Task prompt |
Write out only the opening lines of the entries, through the line with "RecorderManager.onError 监听录音错误事件".

Task input |
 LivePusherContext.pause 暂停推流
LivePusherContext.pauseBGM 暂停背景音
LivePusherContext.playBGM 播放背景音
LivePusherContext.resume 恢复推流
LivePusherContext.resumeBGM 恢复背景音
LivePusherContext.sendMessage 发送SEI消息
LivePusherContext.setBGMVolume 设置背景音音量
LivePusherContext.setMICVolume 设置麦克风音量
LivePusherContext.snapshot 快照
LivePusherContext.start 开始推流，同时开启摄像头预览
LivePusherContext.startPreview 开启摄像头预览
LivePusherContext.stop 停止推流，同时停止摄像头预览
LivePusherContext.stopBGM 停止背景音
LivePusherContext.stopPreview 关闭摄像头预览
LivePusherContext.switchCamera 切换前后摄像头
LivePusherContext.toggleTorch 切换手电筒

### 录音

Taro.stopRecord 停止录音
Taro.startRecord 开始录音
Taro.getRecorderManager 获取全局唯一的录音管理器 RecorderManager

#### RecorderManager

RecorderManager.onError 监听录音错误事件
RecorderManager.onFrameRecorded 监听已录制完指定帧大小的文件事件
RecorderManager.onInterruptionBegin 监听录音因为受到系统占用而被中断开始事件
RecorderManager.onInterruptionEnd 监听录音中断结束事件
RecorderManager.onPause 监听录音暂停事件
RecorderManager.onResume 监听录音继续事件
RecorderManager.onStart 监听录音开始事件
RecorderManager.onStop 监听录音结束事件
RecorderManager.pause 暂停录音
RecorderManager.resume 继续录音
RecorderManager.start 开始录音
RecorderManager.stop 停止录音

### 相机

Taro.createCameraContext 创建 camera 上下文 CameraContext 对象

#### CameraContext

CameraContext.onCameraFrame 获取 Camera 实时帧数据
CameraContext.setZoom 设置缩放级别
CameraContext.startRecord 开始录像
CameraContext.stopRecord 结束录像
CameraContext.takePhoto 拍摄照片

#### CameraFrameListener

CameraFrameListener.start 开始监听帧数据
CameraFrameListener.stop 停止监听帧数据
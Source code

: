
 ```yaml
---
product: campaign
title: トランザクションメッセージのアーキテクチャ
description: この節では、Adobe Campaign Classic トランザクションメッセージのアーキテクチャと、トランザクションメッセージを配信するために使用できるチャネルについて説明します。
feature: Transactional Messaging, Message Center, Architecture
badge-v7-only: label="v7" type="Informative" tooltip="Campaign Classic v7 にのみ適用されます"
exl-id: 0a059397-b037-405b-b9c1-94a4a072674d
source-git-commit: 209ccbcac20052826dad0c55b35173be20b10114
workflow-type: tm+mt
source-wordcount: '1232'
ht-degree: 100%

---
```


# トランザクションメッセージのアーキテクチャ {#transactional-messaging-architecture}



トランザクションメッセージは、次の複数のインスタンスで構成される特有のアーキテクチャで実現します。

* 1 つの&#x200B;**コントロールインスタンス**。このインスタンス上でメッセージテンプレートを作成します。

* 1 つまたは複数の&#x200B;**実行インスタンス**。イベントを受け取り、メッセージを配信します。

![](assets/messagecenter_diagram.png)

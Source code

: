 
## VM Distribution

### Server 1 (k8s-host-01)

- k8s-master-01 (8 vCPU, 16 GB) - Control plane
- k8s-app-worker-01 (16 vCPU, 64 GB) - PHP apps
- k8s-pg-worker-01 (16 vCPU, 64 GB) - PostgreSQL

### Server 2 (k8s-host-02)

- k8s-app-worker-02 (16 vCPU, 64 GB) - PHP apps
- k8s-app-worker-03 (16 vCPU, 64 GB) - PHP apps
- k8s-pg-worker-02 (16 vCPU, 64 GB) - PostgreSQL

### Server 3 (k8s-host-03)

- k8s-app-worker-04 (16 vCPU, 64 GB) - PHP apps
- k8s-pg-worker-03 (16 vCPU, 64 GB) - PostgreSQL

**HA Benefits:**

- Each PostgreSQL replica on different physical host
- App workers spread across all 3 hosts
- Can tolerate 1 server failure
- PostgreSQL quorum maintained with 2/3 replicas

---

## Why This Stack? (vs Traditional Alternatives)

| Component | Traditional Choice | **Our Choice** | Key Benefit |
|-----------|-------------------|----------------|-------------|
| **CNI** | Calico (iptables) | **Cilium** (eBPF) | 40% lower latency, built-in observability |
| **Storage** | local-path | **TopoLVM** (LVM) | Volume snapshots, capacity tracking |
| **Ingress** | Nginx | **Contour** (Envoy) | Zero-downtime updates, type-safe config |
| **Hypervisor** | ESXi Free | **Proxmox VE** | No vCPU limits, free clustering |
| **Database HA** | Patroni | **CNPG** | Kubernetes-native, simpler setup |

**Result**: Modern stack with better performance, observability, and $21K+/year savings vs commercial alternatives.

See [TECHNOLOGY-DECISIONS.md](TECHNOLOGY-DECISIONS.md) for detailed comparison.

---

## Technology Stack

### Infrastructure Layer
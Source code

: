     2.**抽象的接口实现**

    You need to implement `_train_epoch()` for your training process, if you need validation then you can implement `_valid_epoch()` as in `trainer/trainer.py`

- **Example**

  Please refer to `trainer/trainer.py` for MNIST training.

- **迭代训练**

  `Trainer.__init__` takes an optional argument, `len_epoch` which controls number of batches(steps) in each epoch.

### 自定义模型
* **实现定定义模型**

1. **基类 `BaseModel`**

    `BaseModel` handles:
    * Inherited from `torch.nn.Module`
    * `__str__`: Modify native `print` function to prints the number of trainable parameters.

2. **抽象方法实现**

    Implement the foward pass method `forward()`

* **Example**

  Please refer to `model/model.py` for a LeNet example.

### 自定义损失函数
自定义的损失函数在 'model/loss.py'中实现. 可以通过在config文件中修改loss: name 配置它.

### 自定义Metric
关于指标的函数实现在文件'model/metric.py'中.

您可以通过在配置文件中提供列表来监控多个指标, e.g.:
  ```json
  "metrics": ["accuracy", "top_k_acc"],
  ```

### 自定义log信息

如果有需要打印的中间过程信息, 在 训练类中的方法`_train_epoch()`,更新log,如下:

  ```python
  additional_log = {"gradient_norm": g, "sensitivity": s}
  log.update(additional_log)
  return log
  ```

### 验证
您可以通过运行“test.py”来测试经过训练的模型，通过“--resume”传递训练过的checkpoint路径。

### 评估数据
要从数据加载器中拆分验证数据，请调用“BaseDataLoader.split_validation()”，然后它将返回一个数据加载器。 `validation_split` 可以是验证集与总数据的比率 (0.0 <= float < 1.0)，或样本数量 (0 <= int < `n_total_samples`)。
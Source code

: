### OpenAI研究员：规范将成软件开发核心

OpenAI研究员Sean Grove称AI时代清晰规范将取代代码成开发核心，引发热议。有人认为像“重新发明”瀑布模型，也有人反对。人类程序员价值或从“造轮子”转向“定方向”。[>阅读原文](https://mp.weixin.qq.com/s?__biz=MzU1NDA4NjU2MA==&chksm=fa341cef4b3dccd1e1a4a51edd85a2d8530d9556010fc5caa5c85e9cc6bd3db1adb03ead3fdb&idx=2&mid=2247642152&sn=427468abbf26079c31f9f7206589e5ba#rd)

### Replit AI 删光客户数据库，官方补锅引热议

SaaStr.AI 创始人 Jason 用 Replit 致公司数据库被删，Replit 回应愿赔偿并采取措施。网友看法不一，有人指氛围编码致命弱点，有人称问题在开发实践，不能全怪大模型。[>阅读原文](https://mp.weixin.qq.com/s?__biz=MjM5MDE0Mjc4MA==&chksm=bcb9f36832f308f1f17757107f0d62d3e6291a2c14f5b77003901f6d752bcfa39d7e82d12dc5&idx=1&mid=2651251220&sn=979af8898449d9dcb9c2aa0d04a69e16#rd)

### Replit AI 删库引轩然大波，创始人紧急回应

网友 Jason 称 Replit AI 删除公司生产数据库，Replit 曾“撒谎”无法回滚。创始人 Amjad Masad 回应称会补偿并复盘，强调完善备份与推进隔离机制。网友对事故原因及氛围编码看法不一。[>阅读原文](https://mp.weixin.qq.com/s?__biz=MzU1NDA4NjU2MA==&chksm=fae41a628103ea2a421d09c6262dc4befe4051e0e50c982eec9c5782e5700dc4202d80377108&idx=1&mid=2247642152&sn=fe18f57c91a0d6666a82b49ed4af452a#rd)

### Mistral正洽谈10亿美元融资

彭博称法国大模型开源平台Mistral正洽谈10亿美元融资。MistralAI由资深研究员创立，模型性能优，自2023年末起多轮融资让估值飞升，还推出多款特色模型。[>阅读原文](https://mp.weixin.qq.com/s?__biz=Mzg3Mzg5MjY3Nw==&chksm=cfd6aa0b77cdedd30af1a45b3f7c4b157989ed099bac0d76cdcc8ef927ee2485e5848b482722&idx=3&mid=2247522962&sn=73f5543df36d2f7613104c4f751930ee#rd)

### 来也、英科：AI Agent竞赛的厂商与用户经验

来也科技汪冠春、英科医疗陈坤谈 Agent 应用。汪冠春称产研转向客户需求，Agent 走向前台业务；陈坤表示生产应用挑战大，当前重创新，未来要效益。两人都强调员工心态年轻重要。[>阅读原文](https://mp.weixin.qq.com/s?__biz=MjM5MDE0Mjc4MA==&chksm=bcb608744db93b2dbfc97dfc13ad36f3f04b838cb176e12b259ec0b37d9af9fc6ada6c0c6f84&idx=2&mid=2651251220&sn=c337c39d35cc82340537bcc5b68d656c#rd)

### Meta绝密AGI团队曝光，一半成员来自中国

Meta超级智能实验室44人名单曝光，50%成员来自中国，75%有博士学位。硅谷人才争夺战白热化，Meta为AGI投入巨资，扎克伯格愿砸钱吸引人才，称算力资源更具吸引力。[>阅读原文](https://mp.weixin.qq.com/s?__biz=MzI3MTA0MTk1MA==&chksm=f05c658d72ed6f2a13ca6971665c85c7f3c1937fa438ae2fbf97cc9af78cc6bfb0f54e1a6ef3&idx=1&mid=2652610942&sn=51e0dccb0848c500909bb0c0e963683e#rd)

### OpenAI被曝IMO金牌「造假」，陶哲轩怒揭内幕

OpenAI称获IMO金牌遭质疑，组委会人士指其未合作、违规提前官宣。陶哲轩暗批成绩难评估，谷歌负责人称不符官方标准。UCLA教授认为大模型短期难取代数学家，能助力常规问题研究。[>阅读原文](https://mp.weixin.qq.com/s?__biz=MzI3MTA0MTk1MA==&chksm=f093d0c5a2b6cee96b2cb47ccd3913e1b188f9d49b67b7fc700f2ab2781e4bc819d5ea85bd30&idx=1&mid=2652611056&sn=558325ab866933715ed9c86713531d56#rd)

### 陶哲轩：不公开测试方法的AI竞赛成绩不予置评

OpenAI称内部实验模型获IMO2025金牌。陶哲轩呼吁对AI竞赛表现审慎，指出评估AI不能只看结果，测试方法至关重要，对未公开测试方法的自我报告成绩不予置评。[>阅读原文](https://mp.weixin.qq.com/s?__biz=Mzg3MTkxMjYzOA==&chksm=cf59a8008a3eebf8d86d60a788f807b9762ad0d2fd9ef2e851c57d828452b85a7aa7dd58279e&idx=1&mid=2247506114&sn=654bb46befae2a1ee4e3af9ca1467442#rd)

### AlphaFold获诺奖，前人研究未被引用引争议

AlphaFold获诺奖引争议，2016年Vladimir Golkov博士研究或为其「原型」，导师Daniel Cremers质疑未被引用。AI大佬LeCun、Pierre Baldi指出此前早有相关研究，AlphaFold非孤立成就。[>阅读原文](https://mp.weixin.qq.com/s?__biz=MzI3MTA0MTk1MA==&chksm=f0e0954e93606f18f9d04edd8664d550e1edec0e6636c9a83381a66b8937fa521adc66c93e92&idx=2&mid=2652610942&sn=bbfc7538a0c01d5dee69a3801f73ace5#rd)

Exercise solution |
 LivePusherContext.pause 暂停推流
LivePusherContext.pauseBGM 暂停背景音
LivePusherContext.playBGM 播放背景音
LivePusherContext.resume 恢复推流
LivePusherContext.resumeBGM 恢复背景音
LivePusherContext.sendMessage 发送SEI消息
LivePusherContext.setBGMVolume 设置背景音音量
LivePusherContext.setMICVolume 设置麦克风音量
LivePusherContext.snapshot 快照
LivePusherContext.start 开始推流，同时开启摄像头预览
LivePusherContext.startPreview 开启摄像头预览
LivePusherContext.stop 停止推流，同时停止摄像头预览
LivePusherContext.stopBGM 停止背景音
LivePusherContext.stopPreview 关闭摄像头预览
LivePusherContext.switchCamera 切换前后摄像头
LivePusherContext.toggleTorch 切换手电筒

### 录音

Taro.stopRecord 停止录音
Taro.startRecord 开始录音
Taro.getRecorderManager 获取全局唯一的录音管理器 RecorderManager

#### RecorderManager

RecorderManager.onError 监听录音错误事件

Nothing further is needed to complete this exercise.